··· DATASET RECORDS
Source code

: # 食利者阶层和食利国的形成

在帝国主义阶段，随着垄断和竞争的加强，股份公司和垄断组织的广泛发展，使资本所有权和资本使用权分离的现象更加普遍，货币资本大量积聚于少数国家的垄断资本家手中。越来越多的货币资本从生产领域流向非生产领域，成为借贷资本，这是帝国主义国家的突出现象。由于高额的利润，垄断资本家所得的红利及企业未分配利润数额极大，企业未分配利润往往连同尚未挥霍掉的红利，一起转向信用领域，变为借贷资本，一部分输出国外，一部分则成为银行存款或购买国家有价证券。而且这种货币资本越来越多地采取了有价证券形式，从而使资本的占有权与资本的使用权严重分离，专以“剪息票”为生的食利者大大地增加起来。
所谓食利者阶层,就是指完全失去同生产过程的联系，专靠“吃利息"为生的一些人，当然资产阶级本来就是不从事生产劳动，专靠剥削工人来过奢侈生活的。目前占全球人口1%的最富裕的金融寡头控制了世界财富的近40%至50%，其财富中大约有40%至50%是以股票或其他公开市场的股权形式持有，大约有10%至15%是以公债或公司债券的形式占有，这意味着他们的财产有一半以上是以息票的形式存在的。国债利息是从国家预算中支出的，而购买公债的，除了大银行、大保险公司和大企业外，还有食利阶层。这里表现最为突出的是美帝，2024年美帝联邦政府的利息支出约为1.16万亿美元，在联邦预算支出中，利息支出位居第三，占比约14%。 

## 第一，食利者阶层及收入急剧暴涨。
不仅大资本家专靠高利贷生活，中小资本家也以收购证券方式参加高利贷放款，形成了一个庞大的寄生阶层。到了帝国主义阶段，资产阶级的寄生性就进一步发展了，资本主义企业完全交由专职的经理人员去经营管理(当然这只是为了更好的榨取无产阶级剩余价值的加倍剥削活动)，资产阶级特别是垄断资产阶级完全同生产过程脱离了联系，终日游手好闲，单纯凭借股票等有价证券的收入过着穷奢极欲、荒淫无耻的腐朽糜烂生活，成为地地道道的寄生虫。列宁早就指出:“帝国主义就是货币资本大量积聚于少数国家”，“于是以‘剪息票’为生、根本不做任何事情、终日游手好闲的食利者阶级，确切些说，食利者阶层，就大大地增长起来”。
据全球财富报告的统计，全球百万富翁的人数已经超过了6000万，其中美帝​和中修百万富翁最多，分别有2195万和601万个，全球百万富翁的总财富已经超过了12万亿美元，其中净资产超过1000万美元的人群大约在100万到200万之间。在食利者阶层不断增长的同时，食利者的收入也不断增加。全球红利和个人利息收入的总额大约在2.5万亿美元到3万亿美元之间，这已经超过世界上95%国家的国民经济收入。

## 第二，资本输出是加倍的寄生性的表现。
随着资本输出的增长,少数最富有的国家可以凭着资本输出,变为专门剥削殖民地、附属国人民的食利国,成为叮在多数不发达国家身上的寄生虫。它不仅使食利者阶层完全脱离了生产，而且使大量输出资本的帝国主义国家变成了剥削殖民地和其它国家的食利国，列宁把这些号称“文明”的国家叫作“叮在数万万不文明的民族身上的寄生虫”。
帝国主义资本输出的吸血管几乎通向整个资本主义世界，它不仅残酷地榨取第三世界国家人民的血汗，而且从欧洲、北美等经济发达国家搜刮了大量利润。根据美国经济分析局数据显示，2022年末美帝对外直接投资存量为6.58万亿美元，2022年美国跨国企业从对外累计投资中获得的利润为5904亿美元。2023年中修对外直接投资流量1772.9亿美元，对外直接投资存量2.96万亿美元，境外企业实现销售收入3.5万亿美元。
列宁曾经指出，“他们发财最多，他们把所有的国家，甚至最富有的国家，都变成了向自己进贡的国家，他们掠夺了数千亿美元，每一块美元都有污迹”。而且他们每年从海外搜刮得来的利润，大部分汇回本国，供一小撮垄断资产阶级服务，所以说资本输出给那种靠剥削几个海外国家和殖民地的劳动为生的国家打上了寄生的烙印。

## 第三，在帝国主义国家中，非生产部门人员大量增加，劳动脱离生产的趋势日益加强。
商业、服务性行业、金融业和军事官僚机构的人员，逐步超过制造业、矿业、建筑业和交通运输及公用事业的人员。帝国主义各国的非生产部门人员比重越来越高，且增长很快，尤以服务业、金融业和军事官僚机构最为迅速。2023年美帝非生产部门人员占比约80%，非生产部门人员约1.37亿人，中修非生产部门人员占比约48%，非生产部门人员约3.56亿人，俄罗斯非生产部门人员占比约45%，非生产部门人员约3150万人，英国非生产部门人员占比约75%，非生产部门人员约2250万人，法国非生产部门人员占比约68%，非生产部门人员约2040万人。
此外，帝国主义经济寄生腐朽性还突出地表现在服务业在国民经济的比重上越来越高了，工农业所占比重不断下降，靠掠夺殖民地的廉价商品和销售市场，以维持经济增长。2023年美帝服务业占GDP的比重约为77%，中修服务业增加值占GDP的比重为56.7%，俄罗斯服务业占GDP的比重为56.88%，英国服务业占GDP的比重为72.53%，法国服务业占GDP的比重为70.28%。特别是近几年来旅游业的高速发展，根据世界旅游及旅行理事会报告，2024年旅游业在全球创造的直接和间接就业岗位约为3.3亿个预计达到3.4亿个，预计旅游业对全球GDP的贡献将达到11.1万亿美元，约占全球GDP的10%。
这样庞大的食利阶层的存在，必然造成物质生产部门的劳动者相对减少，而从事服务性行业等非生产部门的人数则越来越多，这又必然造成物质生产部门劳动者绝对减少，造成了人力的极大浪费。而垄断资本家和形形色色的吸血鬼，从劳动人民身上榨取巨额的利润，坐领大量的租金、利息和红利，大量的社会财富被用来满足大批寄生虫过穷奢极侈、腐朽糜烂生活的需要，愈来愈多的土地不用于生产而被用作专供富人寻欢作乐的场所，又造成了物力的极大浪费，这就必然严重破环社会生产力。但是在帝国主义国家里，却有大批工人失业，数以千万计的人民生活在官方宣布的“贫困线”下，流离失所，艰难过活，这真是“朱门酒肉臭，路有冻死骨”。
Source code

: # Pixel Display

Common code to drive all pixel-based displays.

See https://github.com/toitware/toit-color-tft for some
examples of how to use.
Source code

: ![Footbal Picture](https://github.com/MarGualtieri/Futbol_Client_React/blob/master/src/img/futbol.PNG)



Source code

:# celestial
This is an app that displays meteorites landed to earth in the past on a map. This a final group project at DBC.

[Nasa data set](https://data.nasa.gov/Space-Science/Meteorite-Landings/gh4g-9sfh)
······
* **REQUIRED ACTION**
In the data above, retype exactly and only the lines between the one holding "## 第二，资本输出是加倍的寄生性的表现。" and the one holding "随着资本输出的增长,少数最富", inclusive.

* **RESULT**
## 第二，资本输出是加倍的寄生性的表现。
随着资本输出的增长,少数最富有的国家可以凭着资本输出,变为专门剥削殖民地、附属国人民的食利国,成为叮在多数不发达国家身上的寄生虫。它不仅使食利者阶层完全脱离了生产，而且使大量输出资本的帝国主义国家变成了剥削殖民地和其它国家的食利国，列宁把这些号称“文明”的国家叫作“叮在数万万不文明的民族身上的寄生虫”。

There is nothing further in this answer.